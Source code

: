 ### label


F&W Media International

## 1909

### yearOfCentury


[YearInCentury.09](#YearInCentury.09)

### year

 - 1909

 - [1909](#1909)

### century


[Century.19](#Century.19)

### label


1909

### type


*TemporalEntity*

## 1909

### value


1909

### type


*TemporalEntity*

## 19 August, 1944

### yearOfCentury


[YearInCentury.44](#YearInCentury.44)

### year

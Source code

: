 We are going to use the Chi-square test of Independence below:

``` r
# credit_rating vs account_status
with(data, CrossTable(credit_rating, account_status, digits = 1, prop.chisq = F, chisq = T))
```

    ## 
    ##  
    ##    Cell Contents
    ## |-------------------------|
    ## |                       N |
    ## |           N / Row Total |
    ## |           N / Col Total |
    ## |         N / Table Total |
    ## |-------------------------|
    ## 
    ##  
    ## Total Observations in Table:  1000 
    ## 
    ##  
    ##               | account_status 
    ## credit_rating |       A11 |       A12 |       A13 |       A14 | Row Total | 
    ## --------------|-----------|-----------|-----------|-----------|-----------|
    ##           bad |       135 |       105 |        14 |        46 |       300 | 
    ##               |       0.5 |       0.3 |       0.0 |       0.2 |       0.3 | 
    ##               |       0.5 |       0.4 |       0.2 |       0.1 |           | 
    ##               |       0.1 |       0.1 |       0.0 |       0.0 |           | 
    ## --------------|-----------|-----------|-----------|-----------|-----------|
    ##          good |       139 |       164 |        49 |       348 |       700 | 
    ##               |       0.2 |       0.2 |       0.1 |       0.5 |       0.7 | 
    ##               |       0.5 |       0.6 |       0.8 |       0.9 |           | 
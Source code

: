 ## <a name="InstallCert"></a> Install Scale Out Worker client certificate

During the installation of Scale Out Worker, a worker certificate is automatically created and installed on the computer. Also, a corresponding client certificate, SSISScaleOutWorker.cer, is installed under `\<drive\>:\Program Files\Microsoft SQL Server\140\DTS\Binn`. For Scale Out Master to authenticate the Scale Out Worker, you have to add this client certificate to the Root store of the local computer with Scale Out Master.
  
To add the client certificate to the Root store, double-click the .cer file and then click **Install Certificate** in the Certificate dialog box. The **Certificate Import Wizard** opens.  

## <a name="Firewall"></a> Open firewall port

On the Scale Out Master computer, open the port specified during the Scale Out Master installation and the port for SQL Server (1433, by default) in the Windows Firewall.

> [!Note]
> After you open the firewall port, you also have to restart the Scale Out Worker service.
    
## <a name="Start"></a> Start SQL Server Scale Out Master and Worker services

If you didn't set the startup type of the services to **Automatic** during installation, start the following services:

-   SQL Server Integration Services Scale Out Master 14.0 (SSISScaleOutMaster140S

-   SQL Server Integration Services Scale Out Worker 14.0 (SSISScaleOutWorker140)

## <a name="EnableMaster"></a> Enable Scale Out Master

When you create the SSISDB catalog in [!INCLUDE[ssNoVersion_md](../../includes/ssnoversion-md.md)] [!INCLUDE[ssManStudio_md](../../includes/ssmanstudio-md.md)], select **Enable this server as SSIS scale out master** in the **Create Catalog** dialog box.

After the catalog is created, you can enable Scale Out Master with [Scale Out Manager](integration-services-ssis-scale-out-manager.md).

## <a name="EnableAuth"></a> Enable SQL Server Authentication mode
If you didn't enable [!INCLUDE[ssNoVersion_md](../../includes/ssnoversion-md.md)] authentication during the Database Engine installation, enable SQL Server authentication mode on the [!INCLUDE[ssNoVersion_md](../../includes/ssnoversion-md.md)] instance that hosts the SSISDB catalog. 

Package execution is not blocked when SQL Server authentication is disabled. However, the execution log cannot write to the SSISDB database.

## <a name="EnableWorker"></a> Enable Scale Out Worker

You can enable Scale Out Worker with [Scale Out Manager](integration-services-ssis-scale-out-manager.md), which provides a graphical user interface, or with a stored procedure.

==================================================

— Exercise aim —
Everything from the line that contains "On the Scale" to the last line of the entries above should be repeated word for word, both lines included, with no other output.

— Output below —
On the Scale Out Master computer, open the port specified during the Scale Out Master installation and the port for SQL Server (1433, by default) in the Windows Firewall.

> [!Note]
> After you open the firewall port, you also have to restart the Scale Out Worker service.
    
## <a name="Start"></a> Start SQL Server Scale Out Master and Worker services

If you didn't set the startup type of the services to **Automatic** during installation, start the following services:

-   SQL Server Integration Services Scale Out Master 14.0 (SSISScaleOutMaster140S

-   SQL Server Integration Services Scale Out Worker 14.0 (SSISScaleOutWorker140)

## <a name="EnableMaster"></a> Enable Scale Out Master

When you create the SSISDB catalog in [!INCLUDE[ssNoVersion_md](../../includes/ssnoversion-md.md)] [!INCLUDE[ssManStudio_md](../../includes/ssmanstudio-md.md)], select **Enable this server as SSIS scale out master** in the **Create Catalog** dialog box.

After the catalog is created, you can enable Scale Out Master with [Scale Out Manager](integration-services-ssis-scale-out-manager.md).

## <a name="EnableAuth"></a> Enable SQL Server Authentication mode
If you didn't enable [!INCLUDE[ssNoVersion_md](../../includes/ssnoversion-md.md)] authentication during the Database Engine installation, enable SQL Server authentication mode on the [!INCLUDE[ssNoVersion_md](../../includes/ssnoversion-md.md)] instance that hosts the SSISDB catalog. 

Package execution is not blocked when SQL Server authentication is disabled. However, the execution log cannot write to the SSISDB database.

## <a name="EnableWorker"></a> Enable Scale Out Worker

You can enable Scale Out Worker with [Scale Out Manager](integration-services-ssis-scale-out-manager.md), which provides a graphical user interface, or with a stored procedure.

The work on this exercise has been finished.